| Assignment |
Please give back, word for word, only the lines starting at the one containing "- Transposing and reshaping matrices" and ending at the one containing "- It can be of" within the material below.

| Given records |
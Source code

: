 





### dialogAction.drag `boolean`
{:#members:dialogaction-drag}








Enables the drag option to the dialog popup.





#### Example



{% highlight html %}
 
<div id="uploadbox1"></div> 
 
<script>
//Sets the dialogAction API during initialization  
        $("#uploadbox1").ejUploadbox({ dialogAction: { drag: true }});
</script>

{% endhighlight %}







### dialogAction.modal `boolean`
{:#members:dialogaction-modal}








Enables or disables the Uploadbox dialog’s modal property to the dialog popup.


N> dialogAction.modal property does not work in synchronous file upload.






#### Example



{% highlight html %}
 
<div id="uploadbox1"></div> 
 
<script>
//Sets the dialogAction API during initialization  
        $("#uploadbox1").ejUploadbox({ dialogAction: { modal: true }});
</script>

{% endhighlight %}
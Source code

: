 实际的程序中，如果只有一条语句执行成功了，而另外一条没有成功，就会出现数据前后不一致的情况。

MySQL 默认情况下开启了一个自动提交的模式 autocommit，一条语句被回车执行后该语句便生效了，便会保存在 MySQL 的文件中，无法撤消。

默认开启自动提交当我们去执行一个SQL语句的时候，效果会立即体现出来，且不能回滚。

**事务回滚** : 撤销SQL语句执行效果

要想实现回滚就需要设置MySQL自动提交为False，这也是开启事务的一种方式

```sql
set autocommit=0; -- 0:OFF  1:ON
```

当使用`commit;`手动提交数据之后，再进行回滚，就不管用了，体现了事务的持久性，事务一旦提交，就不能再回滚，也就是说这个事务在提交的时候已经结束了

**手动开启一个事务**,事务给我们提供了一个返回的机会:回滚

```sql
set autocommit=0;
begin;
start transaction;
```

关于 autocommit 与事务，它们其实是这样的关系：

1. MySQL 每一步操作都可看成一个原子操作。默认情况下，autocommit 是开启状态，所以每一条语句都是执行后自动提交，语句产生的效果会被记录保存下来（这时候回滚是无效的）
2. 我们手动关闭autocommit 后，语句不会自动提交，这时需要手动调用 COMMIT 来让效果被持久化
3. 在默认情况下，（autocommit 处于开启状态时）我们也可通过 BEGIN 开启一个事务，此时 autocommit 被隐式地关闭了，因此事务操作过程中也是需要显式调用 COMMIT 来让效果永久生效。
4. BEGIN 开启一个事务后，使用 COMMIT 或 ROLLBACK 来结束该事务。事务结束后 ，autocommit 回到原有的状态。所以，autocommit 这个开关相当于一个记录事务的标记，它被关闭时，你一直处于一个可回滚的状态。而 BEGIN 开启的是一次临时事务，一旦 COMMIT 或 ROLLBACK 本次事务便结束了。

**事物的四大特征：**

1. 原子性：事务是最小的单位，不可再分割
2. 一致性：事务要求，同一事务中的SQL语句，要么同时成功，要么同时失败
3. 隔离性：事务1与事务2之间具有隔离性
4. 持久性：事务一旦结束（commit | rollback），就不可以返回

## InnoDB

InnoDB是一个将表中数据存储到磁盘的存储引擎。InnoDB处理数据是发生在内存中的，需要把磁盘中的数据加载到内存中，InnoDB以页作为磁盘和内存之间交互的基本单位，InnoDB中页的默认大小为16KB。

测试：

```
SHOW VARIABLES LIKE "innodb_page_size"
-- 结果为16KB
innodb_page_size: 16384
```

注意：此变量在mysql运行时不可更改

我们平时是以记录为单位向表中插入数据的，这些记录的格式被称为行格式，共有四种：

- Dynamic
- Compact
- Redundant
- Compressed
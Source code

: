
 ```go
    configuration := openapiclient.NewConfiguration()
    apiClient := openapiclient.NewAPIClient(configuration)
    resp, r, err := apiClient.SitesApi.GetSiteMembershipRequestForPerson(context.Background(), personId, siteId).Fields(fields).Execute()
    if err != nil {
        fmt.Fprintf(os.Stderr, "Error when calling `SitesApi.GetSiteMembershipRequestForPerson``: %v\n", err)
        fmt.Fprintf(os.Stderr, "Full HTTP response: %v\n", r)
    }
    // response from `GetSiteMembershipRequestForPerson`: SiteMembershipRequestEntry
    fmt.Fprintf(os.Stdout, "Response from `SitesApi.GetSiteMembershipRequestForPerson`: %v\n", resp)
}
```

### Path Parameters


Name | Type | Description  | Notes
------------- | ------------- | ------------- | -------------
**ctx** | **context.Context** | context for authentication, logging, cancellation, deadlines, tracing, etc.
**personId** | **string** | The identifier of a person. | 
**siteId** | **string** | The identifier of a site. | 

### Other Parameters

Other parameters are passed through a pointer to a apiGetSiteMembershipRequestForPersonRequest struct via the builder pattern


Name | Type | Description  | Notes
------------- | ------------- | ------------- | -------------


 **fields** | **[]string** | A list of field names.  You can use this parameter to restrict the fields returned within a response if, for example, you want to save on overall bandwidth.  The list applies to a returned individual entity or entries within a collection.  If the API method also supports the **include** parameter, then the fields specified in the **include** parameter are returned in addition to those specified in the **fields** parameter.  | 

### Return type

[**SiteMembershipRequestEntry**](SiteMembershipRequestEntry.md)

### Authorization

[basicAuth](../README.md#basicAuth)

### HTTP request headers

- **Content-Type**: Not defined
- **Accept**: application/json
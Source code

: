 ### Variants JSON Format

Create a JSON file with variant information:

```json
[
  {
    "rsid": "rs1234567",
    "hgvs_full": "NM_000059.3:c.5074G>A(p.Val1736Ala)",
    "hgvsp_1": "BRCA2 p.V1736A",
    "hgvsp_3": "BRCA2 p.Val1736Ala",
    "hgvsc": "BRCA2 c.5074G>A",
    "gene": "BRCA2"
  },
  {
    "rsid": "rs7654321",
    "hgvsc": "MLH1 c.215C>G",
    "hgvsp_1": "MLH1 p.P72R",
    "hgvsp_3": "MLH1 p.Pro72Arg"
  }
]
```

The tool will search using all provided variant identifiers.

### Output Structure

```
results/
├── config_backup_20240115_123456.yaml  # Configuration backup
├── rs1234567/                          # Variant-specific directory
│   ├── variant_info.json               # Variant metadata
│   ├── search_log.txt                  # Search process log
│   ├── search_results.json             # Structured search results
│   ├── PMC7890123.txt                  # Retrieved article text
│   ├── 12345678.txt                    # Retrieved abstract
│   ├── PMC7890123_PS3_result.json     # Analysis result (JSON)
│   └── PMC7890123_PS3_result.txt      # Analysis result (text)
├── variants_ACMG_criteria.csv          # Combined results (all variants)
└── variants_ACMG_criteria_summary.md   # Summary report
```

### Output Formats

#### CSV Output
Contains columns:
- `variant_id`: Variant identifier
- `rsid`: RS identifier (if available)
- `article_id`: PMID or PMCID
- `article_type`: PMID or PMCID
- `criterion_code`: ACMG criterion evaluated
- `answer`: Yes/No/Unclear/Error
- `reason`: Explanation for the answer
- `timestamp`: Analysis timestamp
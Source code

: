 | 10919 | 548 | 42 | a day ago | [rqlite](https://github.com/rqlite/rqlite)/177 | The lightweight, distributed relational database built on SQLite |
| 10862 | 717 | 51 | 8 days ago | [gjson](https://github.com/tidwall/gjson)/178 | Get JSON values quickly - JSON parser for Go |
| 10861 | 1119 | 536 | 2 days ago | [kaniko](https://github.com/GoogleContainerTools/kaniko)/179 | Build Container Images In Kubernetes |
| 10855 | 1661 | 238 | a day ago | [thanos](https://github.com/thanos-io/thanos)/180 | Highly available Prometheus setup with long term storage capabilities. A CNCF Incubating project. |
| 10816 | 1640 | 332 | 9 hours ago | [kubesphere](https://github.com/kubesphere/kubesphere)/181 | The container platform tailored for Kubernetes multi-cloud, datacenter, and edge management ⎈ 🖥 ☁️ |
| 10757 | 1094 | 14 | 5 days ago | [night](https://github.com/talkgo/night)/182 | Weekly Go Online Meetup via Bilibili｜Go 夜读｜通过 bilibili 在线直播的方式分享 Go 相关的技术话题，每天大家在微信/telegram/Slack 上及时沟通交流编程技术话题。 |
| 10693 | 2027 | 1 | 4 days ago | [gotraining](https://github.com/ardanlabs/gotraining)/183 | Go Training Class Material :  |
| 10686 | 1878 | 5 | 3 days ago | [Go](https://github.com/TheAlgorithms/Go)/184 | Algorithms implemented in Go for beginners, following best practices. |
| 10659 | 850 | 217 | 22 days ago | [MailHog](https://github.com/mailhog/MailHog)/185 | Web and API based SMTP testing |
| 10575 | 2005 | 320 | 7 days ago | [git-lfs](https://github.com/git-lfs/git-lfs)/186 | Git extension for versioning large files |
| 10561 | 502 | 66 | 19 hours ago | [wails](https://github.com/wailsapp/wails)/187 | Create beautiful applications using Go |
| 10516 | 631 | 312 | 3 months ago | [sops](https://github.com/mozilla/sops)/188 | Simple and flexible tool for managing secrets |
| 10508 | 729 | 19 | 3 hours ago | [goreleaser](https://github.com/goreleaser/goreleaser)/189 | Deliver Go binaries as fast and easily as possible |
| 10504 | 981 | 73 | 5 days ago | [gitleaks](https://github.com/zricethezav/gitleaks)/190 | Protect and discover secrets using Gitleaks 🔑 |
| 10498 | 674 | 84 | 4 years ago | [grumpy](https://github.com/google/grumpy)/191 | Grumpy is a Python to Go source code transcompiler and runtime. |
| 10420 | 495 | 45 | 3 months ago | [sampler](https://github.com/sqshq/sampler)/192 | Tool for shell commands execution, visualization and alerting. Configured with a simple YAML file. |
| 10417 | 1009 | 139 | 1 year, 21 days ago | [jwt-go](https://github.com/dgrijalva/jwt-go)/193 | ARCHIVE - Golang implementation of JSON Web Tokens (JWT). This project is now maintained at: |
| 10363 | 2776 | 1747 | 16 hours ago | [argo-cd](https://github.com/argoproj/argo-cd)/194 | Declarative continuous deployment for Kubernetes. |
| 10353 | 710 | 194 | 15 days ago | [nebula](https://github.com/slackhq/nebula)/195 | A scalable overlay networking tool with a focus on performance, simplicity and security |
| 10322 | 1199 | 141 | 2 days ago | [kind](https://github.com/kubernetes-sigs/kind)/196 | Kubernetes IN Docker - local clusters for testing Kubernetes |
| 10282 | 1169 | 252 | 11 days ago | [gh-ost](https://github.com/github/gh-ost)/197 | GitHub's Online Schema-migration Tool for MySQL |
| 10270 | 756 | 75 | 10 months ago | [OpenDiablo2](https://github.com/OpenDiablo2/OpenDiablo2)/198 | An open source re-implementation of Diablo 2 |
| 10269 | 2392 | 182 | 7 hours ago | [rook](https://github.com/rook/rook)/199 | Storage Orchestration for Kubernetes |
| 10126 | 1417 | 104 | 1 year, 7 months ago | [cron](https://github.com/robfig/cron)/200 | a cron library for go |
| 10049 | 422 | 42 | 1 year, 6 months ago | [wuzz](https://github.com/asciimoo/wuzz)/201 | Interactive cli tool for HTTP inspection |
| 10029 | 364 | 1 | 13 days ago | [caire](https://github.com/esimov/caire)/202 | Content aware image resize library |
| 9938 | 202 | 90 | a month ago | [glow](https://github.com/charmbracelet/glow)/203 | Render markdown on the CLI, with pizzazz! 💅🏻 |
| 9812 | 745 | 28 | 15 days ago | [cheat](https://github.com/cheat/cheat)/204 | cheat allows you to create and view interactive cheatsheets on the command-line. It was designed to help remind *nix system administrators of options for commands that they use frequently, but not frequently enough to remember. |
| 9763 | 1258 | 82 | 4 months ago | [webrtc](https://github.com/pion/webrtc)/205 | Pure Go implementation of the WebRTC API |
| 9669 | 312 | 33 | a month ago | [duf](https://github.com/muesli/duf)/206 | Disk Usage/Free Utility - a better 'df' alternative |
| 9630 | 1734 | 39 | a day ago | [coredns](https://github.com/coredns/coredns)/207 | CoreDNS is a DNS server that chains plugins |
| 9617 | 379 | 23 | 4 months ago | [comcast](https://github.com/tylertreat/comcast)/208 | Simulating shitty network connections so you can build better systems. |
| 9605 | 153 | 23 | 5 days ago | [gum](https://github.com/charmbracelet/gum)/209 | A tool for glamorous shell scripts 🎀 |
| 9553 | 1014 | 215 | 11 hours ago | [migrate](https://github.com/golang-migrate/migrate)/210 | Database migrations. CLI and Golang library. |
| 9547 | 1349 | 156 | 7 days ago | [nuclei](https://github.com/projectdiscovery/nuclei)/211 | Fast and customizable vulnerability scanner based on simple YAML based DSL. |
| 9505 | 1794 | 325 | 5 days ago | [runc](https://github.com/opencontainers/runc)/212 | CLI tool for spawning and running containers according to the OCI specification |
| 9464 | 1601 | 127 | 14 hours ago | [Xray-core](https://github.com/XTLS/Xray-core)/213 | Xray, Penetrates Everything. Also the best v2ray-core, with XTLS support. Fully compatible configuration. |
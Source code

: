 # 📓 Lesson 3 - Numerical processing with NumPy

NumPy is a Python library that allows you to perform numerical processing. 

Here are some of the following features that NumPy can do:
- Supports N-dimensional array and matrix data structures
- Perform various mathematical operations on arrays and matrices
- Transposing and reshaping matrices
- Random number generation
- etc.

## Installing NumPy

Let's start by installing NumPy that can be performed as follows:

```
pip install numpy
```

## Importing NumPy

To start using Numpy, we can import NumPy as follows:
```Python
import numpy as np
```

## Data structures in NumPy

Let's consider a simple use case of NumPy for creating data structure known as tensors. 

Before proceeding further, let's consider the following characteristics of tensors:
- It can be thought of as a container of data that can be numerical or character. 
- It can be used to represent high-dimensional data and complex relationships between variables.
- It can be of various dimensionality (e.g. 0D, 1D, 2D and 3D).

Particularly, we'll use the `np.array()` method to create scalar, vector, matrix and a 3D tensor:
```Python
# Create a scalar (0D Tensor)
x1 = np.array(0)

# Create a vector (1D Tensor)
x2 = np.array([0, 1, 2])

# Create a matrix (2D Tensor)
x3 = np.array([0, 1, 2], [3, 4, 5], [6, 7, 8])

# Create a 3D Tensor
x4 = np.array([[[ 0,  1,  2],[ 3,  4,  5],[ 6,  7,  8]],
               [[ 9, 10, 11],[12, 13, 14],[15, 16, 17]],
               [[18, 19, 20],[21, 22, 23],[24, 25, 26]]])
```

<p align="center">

| Solution |
- Transposing and reshaping matrices
- Random number generation
- etc.

## Installing NumPy

Let's start by installing NumPy that can be performed as follows:

```
pip install numpy
```

## Importing NumPy

To start using Numpy, we can import NumPy as follows:
```Python
import numpy as np
```

## Data structures in NumPy

Let's consider a simple use case of NumPy for creating data structure known as tensors. 

Before proceeding further, let's consider the following characteristics of tensors:
- It can be thought of as a container of data that can be numerical or character. 
- It can be used to represent high-dimensional data and complex relationships between variables.
- It can be of various dimensionality (e.g. 0D, 1D, 2D and 3D).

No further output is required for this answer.